SAWYER

NAME: Sawyer
COUNTY: Cibola
ROADS: 2WD
GRID #(see map): 1
CLIMATE: Cool summers;cold winters.
BEST TIME TO VISIT:
Summer or fall
COMMENTS: Located southwest of Grants in the national forest. Most of the roads are old forestry roads and in poor condition.
REMAINS: Scattered log buildings.

Sawyer, as well as nearby townsites Diener and Copperton, were logging towns that sprung up with the Zuni Mountain Railroad. From about 1901 to 1931, the Zuni Mountains were deforested at a very rapid rate. These three towns came about to meet the needs of the loggers and the railroad workers. Most of the logs were shipped back to Albuquerque at the American Lumber Company. The towns grew a little, but died fast when the logging stopped. There isn't much left, but it's fun to see where the old tracks were laid throughout the forest.
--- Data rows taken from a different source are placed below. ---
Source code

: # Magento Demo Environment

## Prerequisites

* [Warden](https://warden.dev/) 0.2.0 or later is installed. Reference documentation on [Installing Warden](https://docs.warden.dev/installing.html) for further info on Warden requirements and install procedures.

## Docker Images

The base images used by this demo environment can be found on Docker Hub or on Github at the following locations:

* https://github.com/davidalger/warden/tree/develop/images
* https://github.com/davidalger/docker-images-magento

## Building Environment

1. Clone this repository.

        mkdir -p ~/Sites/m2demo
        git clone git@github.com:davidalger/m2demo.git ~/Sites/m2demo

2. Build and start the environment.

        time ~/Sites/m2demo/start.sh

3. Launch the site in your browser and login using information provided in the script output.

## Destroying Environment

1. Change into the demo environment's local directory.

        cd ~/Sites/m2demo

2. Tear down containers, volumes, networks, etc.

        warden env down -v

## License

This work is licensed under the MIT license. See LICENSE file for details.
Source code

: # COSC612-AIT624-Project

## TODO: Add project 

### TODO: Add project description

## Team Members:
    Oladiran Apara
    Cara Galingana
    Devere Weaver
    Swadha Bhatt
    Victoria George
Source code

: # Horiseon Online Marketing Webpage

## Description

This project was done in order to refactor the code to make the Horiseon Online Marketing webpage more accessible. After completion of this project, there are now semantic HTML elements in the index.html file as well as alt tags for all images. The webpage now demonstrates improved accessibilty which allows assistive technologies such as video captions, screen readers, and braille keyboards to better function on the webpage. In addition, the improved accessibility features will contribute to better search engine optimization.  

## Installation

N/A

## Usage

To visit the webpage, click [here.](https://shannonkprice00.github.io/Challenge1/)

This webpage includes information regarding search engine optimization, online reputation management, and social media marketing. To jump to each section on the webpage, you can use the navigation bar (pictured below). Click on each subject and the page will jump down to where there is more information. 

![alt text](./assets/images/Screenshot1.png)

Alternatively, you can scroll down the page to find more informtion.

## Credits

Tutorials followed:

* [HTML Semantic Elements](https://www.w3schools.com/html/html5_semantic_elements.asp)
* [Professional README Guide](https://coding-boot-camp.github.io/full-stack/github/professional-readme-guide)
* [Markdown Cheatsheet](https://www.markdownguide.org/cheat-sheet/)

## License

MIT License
Submitted by: Paul Lessard

The Zuni Mountains was home to a lumber camp named Sawyer from the early 1900s to 1919. Never having more than thirty families as its total population, the town was able to support a saloon, a mercantile store, a two-room school in session during the winter months and a village constable. When the trees began to disappear, the sawmills closed, the people moved away and Sawyer became a ghost town. A few sturdy log buildings and others not so sturdy remain at the townsite high in a peaceful valley in the Zuni Mountains. Courtesy Henry Chenoweth.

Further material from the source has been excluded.